Soon Aller was visiting cemeteries. "I'd put my hands on the tombstones and make mind contact," he says. He would see his deceased grandmother walking through his parents' home. He was convinced that objects in his apartment were pipe bombs. He was worried that a sniper was outside, somewhere, waiting for him. "He was so convincing that I was frightened," says his father Bob Aller.

Suspecting that Greg was suffering from schizophrenia, Bob and Gloria Aller sought help from an expert at their alma mater, the University of California, Los Angeles. Their fears were confirmed. But they also received some good news: Greg was eligible for a sophisticated UCLA research project that would provide him with the enormously expensive treatment and medication required by schizophrenia. The Allers felt they had found a way out for their troubled son. Instead they found a descent into hell.

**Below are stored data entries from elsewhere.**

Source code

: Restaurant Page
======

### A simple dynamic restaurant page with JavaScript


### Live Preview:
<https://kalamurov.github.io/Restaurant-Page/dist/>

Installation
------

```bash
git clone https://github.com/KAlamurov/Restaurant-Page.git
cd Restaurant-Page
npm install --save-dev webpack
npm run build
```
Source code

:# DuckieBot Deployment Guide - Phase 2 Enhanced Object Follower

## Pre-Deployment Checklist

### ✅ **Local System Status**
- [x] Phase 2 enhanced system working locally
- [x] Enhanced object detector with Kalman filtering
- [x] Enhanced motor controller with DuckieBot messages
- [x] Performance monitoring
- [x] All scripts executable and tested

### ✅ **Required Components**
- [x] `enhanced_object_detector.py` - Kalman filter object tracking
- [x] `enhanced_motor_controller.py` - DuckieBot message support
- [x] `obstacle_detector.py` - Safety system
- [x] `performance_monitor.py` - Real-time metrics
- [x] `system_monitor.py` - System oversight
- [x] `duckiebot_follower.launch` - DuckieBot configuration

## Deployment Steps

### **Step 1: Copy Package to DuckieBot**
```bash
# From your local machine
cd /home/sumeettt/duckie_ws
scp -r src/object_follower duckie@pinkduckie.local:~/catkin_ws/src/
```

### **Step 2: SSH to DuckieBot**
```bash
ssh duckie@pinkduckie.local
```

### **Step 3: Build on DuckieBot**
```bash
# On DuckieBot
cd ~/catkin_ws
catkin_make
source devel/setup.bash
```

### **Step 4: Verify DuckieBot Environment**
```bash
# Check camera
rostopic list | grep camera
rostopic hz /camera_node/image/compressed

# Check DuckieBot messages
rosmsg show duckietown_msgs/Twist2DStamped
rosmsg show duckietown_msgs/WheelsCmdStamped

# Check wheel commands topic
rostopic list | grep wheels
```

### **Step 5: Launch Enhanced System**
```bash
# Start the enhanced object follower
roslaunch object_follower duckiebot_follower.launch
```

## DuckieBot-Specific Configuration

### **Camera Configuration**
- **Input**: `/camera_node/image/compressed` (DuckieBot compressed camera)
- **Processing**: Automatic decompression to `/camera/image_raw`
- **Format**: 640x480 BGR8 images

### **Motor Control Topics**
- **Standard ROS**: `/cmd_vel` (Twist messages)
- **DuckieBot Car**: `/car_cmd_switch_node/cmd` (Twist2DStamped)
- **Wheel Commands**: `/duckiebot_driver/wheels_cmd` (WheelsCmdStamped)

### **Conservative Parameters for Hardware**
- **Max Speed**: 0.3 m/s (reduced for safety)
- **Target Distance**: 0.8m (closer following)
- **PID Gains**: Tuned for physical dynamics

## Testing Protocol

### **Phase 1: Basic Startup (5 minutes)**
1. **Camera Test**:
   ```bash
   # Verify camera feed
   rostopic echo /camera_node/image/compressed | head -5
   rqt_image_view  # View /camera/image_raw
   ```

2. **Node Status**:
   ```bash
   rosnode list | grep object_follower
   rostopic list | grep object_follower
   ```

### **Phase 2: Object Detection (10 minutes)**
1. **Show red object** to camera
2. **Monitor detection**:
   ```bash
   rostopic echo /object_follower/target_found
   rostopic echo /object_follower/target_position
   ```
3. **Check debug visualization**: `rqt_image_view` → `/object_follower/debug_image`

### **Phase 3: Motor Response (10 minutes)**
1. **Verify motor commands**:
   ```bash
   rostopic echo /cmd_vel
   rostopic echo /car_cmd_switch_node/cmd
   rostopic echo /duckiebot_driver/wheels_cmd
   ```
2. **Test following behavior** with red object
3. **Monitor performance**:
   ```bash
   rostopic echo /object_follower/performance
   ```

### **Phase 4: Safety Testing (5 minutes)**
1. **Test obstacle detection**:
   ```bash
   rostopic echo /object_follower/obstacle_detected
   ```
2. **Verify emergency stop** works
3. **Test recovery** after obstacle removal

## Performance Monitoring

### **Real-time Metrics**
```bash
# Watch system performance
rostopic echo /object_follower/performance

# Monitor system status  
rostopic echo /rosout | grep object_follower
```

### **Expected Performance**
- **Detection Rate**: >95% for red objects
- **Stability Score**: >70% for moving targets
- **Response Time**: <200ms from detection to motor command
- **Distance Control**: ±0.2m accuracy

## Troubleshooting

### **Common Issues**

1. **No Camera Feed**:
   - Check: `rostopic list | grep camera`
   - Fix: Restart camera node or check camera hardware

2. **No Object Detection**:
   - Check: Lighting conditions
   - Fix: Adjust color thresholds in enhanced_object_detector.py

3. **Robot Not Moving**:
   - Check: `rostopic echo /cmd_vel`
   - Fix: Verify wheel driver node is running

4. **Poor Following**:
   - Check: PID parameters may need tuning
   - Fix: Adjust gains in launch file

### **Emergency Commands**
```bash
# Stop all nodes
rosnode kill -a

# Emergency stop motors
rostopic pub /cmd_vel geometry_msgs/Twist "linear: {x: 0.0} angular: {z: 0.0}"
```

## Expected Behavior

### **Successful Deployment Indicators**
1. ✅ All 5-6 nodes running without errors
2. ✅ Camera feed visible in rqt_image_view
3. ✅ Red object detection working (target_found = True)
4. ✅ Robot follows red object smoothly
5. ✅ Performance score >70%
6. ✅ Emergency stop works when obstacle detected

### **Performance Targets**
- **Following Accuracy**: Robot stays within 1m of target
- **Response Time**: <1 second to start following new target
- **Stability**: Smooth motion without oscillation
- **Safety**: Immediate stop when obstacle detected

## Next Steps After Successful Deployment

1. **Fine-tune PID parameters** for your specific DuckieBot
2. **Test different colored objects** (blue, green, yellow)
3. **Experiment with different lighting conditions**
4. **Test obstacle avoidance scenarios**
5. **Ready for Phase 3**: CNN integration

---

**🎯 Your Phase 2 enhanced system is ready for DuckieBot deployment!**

The road to science is paved with good intentions. Gregory Aller had volunteered for an experiment designed to study the early years of schizophrenia, the onset of schizophrenic relapse, how to predict relapse, and how to determine who would and who would not be affected by withdrawal of medication. In the short term, that meant Aller would get medicine to make him well. But the long-range realities were harrowing. If he got well, the experiment would follow Greg as medication was withdrawn. If he then became ill, he could fall into the worst stages of psychotic relapse. Last March, Keith Nuechterlein, the project's director, sent a letter to his patients stating that among the findings of the experiment, three-quarters of the people who have been off medication "will experience a return of significant symptoms within a year." In 1990 Greg was among those who relapsed -- and, as his condition worsened, his parents claim they could elicit no cooperation or medication from the doctors in charge. Today Greg's parents believe the . doctors deliberately triggered his relapse.

The Allers had long known their son was troubled. After graduating from Santa Monica High School with good grades, Greg simply stopped attending classes at the University of California at Santa Barbara only one week into his freshman year. Flunking out after two quarters with straight Fs, he made an improbable run for local office, attempted to go into business, and was arrested for false advertising. After serving a 40-day jail term, he returned to live with his parents and make another stab at college. It was then that he saw the aliens.